Il gruppo UnitedHealth ha dichiarato martedì che intende smettere di richiedere ai medici di ottenere l’approvazione per una serie di test, interventi chirurgici e altre procedure, nel tentativo di facilitare l’accesso dei pazienti alle cure.
La società, che gestisce il più grande assicuratore negli Stati Uniti, utilizzerà l’intelligenza artificiale per non richiedere più approvazioni per ecocardiogrammi, cure chiropratiche, alcuni interventi chirurgici ambulatoriali e alcune terapie ambulatoriali. secondo un comunicato stampa.
Il processo di autorizzazione è stato a lungo disprezzato sia dai medici che dai pazienti, che accusano la lunga procedura burocratica di rallentare – e talvolta impedire – le cure necessarie.

Giganti del settore, tra cui Aetna di CVS Health e Cigna Group, si sono impegnati ad allentare le autorizzazioni nel tentativo di reprimere l’accesa reazione contro il sistema sanitario sulla scia della scioccante uccisione del CEO di UnitedHealthcare Brian Thompson nel 2024.
Accusato dell’omicidio Luigi Mangione inveiva contro il settore sanitarioche scrisse “estrae forza vitale umana in cambio di denaro”, nelle annotazioni del diario prima della sparatoria mortale. Il processo lo attenderà quest’autunno.
“L’autorizzazione preventiva è una salvaguardia essenziale, ma dovrebbe essere utilizzata solo quando protegge veramente i pazienti e migliora l’assistenza”, ha affermato il CEO di UnitedHealthcare Tim Noel in una dichiarazione martedì.
“Eliminare questi requisiti è un altro modo in cui stiamo lavorando per rendere più semplice per i pazienti ottenere le cure di cui hanno bisogno quando ne hanno bisogno e garantire che i medici possano trascorrere più tempo con i loro pazienti”, ha aggiunto.
Secondo le organizzazioni del settore sanitario, gli assicuratori hanno tagliato circa l’11% delle pre-autorizzazioni da quando hanno lanciato uno sforzo di riforma congiunto nel 2025, anche se i gruppi che rappresentano gli operatori sanitari hanno affermato di aver riscontrato un impatto limitato.
Noel ha detto al Wall Street Journal che la mossa è solo un primo segnale di come l’intelligenza artificiale può aiutare a cambiare il complesso sistema finanziario del settore sanitario. L’azienda sarà sempre più in grado di utilizzare l’analisi dei dati per segnalare alcuni fornitori di servizi sanitari con picchi di utilizzo discutibile, ha affermato.

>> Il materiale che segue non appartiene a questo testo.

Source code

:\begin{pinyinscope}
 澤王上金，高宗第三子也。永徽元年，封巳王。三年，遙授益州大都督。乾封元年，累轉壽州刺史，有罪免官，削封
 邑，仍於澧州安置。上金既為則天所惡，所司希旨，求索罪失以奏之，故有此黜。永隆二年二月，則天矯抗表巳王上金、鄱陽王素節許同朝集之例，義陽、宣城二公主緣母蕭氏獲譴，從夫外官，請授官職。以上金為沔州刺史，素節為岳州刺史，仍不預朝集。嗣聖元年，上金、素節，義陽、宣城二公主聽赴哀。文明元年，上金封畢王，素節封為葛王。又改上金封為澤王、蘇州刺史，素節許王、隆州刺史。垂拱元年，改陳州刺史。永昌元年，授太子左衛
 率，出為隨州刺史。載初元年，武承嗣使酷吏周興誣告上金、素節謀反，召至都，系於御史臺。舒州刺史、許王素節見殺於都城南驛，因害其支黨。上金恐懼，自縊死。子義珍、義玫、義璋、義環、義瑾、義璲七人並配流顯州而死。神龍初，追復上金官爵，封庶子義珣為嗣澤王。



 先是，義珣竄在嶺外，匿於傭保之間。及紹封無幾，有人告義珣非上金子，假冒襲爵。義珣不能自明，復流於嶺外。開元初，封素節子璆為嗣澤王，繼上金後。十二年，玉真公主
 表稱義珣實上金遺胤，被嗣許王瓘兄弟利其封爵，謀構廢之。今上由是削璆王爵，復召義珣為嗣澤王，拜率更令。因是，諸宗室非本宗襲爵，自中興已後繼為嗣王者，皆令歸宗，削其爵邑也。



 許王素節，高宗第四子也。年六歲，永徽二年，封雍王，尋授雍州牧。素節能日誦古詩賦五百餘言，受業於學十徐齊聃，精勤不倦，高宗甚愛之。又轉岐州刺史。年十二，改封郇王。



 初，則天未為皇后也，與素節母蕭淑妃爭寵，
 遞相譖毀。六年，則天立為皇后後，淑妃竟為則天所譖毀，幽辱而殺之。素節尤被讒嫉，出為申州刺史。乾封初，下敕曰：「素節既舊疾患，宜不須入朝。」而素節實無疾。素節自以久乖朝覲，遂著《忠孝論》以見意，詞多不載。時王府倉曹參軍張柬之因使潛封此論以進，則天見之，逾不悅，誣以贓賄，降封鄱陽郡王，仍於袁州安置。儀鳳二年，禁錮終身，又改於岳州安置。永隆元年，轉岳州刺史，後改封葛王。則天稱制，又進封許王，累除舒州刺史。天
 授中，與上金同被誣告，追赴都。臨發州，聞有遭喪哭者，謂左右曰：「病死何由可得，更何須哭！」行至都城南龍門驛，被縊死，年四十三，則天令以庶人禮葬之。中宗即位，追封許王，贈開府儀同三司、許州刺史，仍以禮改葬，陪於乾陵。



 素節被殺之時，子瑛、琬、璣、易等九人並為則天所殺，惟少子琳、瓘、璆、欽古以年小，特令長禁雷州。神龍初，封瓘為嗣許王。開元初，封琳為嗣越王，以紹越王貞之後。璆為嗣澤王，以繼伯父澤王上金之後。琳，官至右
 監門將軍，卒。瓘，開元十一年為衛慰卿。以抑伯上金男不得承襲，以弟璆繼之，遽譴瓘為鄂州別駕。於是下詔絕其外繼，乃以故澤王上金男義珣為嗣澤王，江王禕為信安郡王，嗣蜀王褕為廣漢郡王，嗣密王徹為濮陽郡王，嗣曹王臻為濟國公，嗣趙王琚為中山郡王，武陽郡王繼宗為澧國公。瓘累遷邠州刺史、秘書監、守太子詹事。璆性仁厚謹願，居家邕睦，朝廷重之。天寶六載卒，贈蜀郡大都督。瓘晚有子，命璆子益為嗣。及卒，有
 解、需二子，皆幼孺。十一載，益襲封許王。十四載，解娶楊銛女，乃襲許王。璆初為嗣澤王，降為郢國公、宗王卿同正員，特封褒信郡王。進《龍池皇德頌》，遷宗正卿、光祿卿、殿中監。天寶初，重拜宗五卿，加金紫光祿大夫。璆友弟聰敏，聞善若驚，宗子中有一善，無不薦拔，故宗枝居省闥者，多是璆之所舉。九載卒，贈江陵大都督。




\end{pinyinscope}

Secondo il dirigente, la nuova tecnologia supportata dall’intelligenza artificiale non verrà utilizzata per negare le richieste di indennizzo assicurativo.
Le compagnie di assicurazione sostengono da tempo che le approvazioni sono necessarie per evitare procedure costose e potenzialmente inutili.
UnitedHealthcare ha affermato che le autorizzazioni preventive sono necessarie solo per il 2% dei suoi servizi medici. Circa il 92% delle autorizzazioni vengono approvate mediamente in meno di 24 ore.
L’azienda sta cercando di standardizzare i requisiti di autorizzazione tra i suoi piani Medicare, Medicaid e quelli dei datori di lavoro, oltre a rimuovere il passaggio per i servizi che sono quasi sempre approvati.
UnitedHealthcare aveva precedentemente lanciato un programma “gold card” che eliminava i requisiti di approvazione per alcuni gruppi di fornitori di servizi sanitari.
Non è il primo assicuratore sanitario a prendere in considerazione l’utilizzo dell’intelligenza artificiale per correggere il proprio processo di autorizzazione.
Secondo un sondaggio condotto lo scorso anno dalla National Association of Insurance Commissioners, circa il 68% degli assicuratori sanitari utilizza, pianifica di utilizzare o considera l’utilizzo dell’intelligenza artificiale per rivedere le pre-autorizzazioni per l’approvazione.
Secondo l’indagine, circa il 12% ha detto lo stesso riguardo ai rifiuti assicurativi.